May unemployment rate surprised and declined to 6.0 percent, down from April's revised rate of 6.1 percent. The seasonally adjusted labour force participation rate was unchanged at 64.7 percent in May 2015 from a revised April estimate.
The number of people employed increased by a surprising 42,000 to 11,759,600. Expectations were for an increase of 13,500. The increase in employment was driven by increases in part time employment for females (up 29,800) and full time employment for males (up 15,900).
The seasonally adjusted number of people unemployed decreased by 22,000 to 745,200. This was driven by unemployed people who looked for full time work, which decreased by 23,500 to 514,500. The seasonally adjusted underemployment rate was 8.5 percent, unchanged from February 2015. Combined with the unemployment rate of 6.0 percent, the latest seasonally adjusted estimate of total labour force underutilization was 14.5 percent, a decrease of 0.4 percentage points from February 2015.
The Labour Force Survey is a key economic indicator giving an overall picture of employment and unemployment. Employment counts the number of paid employees working part-time or full-time in the nation's business and government establishments. The unemployment rate measures the number of unemployed as a percentage of the labor force.
This report is used as an indicator of the health of the domestic economy. Employment trends highlight the strength in job creation and the implications for future sectoral activity. The unemployment rate is used as an indicator of tightness in labor markets and can foreshadow a future increase in wages. Labor force data provide investors with the earliest signs of industry performance. While other data are produced with a month or two delay, these data are available only a week to 10 days after the end of the latest month. Reactions can be dramatic - especially when the result is unanticipated.
The information in the report is invaluable for investors. By looking at employment trends in the various sectors, investors can take more strategic control of their portfolio. If employment in certain industries is growing, there could be investment opportunities in the firms within that industry.
The bond market will rally (fall) when the employment situation shows weakness (strength). The equity market often rallies with the bond market on weak data because low interest rates are good for stocks. But sometimes the two markets move in opposite directions. After all, a healthy labor market should be favorable for the stock market because it supports economic growth and corporate profits. At the same time, bond traders are more concerned about the potential for inflationary pressures.

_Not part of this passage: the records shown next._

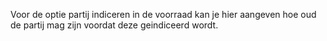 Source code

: Voor de optie partij indiceren in de voorraad kan je hier aangeven hoe oud de partij mag zijn voordat deze geindiceerd wordt. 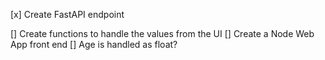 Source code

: [x] Create FastAPI endpoint

[] Create functions to handle the values from the UI
[] Create a Node Web App front end
[] Age is handled as float? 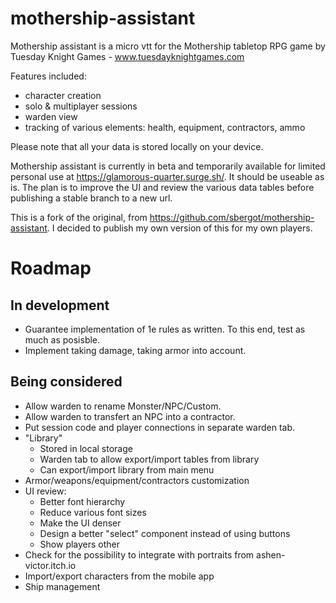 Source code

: # mothership-assistant

Mothership assistant is a micro vtt for the Mothership tabletop RPG game by Tuesday Knight Games - www.tuesdayknightgames.com

Features included:

- character creation
- solo & multiplayer sessions
- warden view
- tracking of various elements: health, equipment, contractors, ammo

Please note that all your data is stored locally on your device.

Mothership assistant is currently in beta and temporarily available for limited personal use at https://glamorous-quarter.surge.sh/. It should be useable as is. The plan is to improve the UI and review the various data tables before publishing a stable branch to a new url.

This is a fork of the original, from https://github.com/sbergot/mothership-assistant. I decided to publish my own version of this for my own players.

# Roadmap

## In development
- Guarantee implementation of 1e rules as written. To this end, test as much as posisble.
- Implement taking damage, taking armor into account.

## Being considered
- Allow warden to rename Monster/NPC/Custom.
- Allow warden to transfert an NPC into a contractor.
- Put session code and player connections in separate warden tab.
- "Library"
  - Stored in local storage
  - Warden tab to allow export/import tables from library
  - Can export/import library from main menu
- Armor/weapons/equipment/contractors customization
- UI review:
  - Better font hierarchy
  - Reduce various font sizes
  - Make the UI denser
  - Design a better "select" component instead of using buttons
  - Show players other 
- Check for the possibility to integrate with portraits from ashen-victor.itch.io
- Import/export characters from the mobile app
- Ship management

The unemployment rate rises during cyclical downturns and falls during periods of rapid economic growth. A rising unemployment rate is associated with a weak or contracting economy and declining interest rates. Conversely, a decreasing unemployment rate is associated with an expanding economy and potentially rising interest rates. The fear is that wages will accelerate if the unemployment rate becomes too low and workers are hard to find.